* _YOUR GOAL_: Provide the data again in its entirety, exactly as given.

* _STUDY MATERIAL_:
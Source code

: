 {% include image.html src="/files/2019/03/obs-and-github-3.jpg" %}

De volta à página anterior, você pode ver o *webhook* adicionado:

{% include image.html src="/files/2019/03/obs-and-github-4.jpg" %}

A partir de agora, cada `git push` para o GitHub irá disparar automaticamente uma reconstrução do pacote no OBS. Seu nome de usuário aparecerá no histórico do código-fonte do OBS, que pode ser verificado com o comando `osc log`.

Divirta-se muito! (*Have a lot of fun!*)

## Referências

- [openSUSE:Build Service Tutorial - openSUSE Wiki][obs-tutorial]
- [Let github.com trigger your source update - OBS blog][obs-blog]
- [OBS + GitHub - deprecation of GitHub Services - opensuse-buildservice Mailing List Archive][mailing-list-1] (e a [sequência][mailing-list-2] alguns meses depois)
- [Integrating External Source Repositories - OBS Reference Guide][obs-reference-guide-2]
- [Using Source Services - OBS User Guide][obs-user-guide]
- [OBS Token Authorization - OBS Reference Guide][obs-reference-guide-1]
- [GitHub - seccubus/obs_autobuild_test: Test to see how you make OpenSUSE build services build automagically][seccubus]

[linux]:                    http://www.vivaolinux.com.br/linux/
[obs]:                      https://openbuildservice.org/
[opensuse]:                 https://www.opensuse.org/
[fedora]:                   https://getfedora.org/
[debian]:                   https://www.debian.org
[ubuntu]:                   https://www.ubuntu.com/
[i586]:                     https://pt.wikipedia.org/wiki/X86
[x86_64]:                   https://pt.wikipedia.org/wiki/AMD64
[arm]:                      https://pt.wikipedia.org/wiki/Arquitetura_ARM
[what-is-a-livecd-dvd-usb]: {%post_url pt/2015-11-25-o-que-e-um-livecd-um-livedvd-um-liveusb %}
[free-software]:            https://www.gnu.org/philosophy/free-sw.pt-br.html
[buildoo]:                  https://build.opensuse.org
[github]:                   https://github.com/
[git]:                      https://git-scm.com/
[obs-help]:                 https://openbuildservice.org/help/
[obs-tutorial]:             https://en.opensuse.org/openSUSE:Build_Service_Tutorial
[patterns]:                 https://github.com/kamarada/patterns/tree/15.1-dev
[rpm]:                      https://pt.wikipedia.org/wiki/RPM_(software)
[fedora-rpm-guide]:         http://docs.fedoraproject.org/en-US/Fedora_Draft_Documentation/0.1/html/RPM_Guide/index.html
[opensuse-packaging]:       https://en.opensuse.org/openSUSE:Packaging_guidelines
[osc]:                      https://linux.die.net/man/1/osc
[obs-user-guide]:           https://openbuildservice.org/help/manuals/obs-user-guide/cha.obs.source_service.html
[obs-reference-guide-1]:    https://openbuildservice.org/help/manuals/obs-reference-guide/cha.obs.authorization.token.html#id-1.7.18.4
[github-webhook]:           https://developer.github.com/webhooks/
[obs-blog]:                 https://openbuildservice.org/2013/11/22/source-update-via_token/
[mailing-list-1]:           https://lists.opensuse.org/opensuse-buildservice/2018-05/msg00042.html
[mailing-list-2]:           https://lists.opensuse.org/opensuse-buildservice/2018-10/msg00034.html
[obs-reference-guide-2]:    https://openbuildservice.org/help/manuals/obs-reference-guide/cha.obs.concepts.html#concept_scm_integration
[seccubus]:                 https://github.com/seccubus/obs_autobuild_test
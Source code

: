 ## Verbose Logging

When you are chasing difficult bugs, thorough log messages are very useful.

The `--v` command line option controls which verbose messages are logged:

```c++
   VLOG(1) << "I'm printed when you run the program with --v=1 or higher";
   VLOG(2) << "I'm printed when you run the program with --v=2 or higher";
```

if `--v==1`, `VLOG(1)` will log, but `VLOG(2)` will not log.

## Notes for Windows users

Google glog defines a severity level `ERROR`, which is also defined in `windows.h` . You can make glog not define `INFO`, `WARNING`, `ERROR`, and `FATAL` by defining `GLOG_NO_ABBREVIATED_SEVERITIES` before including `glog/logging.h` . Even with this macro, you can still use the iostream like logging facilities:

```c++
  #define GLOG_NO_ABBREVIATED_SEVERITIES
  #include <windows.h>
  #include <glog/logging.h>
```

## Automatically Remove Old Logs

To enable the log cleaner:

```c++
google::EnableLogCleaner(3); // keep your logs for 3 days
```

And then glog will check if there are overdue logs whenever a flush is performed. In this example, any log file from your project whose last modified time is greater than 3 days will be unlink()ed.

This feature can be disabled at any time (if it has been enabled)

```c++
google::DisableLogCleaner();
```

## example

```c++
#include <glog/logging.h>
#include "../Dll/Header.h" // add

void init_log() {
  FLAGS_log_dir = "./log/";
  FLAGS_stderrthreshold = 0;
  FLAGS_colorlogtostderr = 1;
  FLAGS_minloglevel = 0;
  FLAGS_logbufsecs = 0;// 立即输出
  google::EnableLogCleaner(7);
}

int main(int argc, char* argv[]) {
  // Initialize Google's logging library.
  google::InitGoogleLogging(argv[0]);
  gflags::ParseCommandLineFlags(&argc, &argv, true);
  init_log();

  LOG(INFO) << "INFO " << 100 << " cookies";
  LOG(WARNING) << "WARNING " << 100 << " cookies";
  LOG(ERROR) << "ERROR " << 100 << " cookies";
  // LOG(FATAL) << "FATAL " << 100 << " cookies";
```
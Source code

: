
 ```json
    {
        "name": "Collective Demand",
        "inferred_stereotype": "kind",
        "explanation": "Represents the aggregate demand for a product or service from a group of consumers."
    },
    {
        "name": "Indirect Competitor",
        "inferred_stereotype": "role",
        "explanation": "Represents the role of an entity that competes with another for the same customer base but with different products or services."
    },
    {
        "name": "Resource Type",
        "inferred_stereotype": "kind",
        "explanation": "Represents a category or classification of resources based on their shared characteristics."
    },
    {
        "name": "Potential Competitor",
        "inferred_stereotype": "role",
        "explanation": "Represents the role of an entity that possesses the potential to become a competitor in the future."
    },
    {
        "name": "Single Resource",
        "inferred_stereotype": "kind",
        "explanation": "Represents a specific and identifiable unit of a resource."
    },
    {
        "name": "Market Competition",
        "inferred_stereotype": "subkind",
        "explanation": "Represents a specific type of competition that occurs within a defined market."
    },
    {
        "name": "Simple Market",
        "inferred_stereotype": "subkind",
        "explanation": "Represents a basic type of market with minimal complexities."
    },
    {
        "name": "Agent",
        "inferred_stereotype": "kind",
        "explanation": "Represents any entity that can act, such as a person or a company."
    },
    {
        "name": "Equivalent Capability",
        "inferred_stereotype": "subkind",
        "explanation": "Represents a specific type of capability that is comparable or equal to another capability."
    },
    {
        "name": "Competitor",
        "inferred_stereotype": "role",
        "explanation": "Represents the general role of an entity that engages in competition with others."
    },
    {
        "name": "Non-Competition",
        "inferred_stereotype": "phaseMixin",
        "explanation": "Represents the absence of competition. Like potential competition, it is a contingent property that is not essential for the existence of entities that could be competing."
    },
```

* _RESPONSE_:
Source code

: {% include image.html src="/files/2019/03/obs-and-github-3.jpg" %}

De volta à página anterior, você pode ver o *webhook* adicionado:

{% include image.html src="/files/2019/03/obs-and-github-4.jpg" %}

A partir de agora, cada `git push` para o GitHub irá disparar automaticamente uma reconstrução do pacote no OBS. Seu nome de usuário aparecerá no histórico do código-fonte do OBS, que pode ser verificado com o comando `osc log`.

Divirta-se muito! (*Have a lot of fun!*)

## Referências

- [openSUSE:Build Service Tutorial - openSUSE Wiki][obs-tutorial]
- [Let github.com trigger your source update - OBS blog][obs-blog]
- [OBS + GitHub - deprecation of GitHub Services - opensuse-buildservice Mailing List Archive][mailing-list-1] (e a [sequência][mailing-list-2] alguns meses depois)
- [Integrating External Source Repositories - OBS Reference Guide][obs-reference-guide-2]
- [Using Source Services - OBS User Guide][obs-user-guide]
- [OBS Token Authorization - OBS Reference Guide][obs-reference-guide-1]
- [GitHub - seccubus/obs_autobuild_test: Test to see how you make OpenSUSE build services build automagically][seccubus]

[linux]:                    http://www.vivaolinux.com.br/linux/
[obs]:                      https://openbuildservice.org/
[opensuse]:                 https://www.opensuse.org/
[fedora]:                   https://getfedora.org/
[debian]:                   https://www.debian.org
[ubuntu]:                   https://www.ubuntu.com/
[i586]:                     https://pt.wikipedia.org/wiki/X86
[x86_64]:                   https://pt.wikipedia.org/wiki/AMD64
[arm]:                      https://pt.wikipedia.org/wiki/Arquitetura_ARM
[what-is-a-livecd-dvd-usb]: {%post_url pt/2015-11-25-o-que-e-um-livecd-um-livedvd-um-liveusb %}
[free-software]:            https://www.gnu.org/philosophy/free-sw.pt-br.html
[buildoo]:                  https://build.opensuse.org
[github]:                   https://github.com/
[git]:                      https://git-scm.com/
[obs-help]:                 https://openbuildservice.org/help/
[obs-tutorial]:             https://en.opensuse.org/openSUSE:Build_Service_Tutorial
[patterns]:                 https://github.com/kamarada/patterns/tree/15.1-dev
[rpm]:                      https://pt.wikipedia.org/wiki/RPM_(software)
[fedora-rpm-guide]:         http://docs.fedoraproject.org/en-US/Fedora_Draft_Documentation/0.1/html/RPM_Guide/index.html
[opensuse-packaging]:       https://en.opensuse.org/openSUSE:Packaging_guidelines
[osc]:                      https://linux.die.net/man/1/osc
[obs-user-guide]:           https://openbuildservice.org/help/manuals/obs-user-guide/cha.obs.source_service.html
[obs-reference-guide-1]:    https://openbuildservice.org/help/manuals/obs-reference-guide/cha.obs.authorization.token.html#id-1.7.18.4
[github-webhook]:           https://developer.github.com/webhooks/
[obs-blog]:                 https://openbuildservice.org/2013/11/22/source-update-via_token/
[mailing-list-1]:           https://lists.opensuse.org/opensuse-buildservice/2018-05/msg00042.html
[mailing-list-2]:           https://lists.opensuse.org/opensuse-buildservice/2018-10/msg00034.html
[obs-reference-guide-2]:    https://openbuildservice.org/help/manuals/obs-reference-guide/cha.obs.concepts.html#concept_scm_integration
[seccubus]:                 https://github.com/seccubus/obs_autobuild_test
Source code

: ## Verbose Logging

When you are chasing difficult bugs, thorough log messages are very useful.

The `--v` command line option controls which verbose messages are logged:

```c++
   VLOG(1) << "I'm printed when you run the program with --v=1 or higher";
   VLOG(2) << "I'm printed when you run the program with --v=2 or higher";
```

if `--v==1`, `VLOG(1)` will log, but `VLOG(2)` will not log.

## Notes for Windows users

Google glog defines a severity level `ERROR`, which is also defined in `windows.h` . You can make glog not define `INFO`, `WARNING`, `ERROR`, and `FATAL` by defining `GLOG_NO_ABBREVIATED_SEVERITIES` before including `glog/logging.h` . Even with this macro, you can still use the iostream like logging facilities:

```c++
  #define GLOG_NO_ABBREVIATED_SEVERITIES
  #include <windows.h>
  #include <glog/logging.h>
```

## Automatically Remove Old Logs

To enable the log cleaner:

```c++
google::EnableLogCleaner(3); // keep your logs for 3 days
```

And then glog will check if there are overdue logs whenever a flush is performed. In this example, any log file from your project whose last modified time is greater than 3 days will be unlink()ed.

This feature can be disabled at any time (if it has been enabled)

```c++
google::DisableLogCleaner();
```

## example

```c++
#include <glog/logging.h>
#include "../Dll/Header.h" // add

void init_log() {
  FLAGS_log_dir = "./log/";
  FLAGS_stderrthreshold = 0;
  FLAGS_colorlogtostderr = 1;
  FLAGS_minloglevel = 0;
  FLAGS_logbufsecs = 0;// 立即输出
  google::EnableLogCleaner(7);
}

int main(int argc, char* argv[]) {
  // Initialize Google's logging library.
  google::InitGoogleLogging(argv[0]);
  gflags::ParseCommandLineFlags(&argc, &argv, true);
  init_log();

  LOG(INFO) << "INFO " << 100 << " cookies";
  LOG(WARNING) << "WARNING " << 100 << " cookies";
  LOG(ERROR) << "ERROR " << 100 << " cookies";
  // LOG(FATAL) << "FATAL " << 100 << " cookies";
```
Source code

:
 ```json
    {
        "name": "Collective Demand",
        "inferred_stereotype": "kind",
        "explanation": "Represents the aggregate demand for a product or service from a group of consumers."
    },
    {
        "name": "Indirect Competitor",
        "inferred_stereotype": "role",
        "explanation": "Represents the role of an entity that competes with another for the same customer base but with different products or services."
    },
    {
        "name": "Resource Type",
        "inferred_stereotype": "kind",
        "explanation": "Represents a category or classification of resources based on their shared characteristics."
    },
    {
        "name": "Potential Competitor",
        "inferred_stereotype": "role",
        "explanation": "Represents the role of an entity that possesses the potential to become a competitor in the future."
    },
    {
        "name": "Single Resource",
        "inferred_stereotype": "kind",
        "explanation": "Represents a specific and identifiable unit of a resource."
    },
    {
        "name": "Market Competition",
        "inferred_stereotype": "subkind",
        "explanation": "Represents a specific type of competition that occurs within a defined market."
    },
    {
        "name": "Simple Market",
        "inferred_stereotype": "subkind",
        "explanation": "Represents a basic type of market with minimal complexities."
    },
    {
        "name": "Agent",
        "inferred_stereotype": "kind",
        "explanation": "Represents any entity that can act, such as a person or a company."
    },
    {
        "name": "Equivalent Capability",
        "inferred_stereotype": "subkind",
        "explanation": "Represents a specific type of capability that is comparable or equal to another capability."
    },
    {
        "name": "Competitor",
        "inferred_stereotype": "role",
        "explanation": "Represents the general role of an entity that engages in competition with others."
    },
    {
        "name": "Non-Competition",
        "inferred_stereotype": "phaseMixin",
        "explanation": "Represents the absence of competition. Like potential competition, it is a contingent property that is not essential for the existence of entities that could be competing."
    },
```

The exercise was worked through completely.